(Plain-text document sources)
__________________________________________________

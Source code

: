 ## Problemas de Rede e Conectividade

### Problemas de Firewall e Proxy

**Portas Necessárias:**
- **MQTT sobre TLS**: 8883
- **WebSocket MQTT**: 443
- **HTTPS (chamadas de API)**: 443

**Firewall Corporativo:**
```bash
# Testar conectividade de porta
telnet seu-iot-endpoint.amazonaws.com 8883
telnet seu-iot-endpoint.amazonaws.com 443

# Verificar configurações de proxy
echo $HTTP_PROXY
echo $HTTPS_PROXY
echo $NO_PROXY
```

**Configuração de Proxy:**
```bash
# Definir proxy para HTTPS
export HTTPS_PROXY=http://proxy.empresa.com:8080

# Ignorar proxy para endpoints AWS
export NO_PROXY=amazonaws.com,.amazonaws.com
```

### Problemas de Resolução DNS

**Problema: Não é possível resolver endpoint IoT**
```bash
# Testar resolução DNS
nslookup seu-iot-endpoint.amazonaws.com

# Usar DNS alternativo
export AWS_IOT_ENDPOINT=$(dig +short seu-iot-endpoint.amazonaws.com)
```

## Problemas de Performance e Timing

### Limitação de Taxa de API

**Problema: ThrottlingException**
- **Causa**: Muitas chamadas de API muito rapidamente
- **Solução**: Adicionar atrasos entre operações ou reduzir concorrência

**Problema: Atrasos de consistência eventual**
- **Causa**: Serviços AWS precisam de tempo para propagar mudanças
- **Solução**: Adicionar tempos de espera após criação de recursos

__________________________________________________

**What the task asks**:
The expected output is the lines from the one with "- **Causa**: Serviços" through the end of the data, exactly as written and nothing more.

**Your solution**:
- **Causa**: Serviços AWS precisam de tempo para propagar mudanças
- **Solução**: Adicionar tempos de espera após criação de recursos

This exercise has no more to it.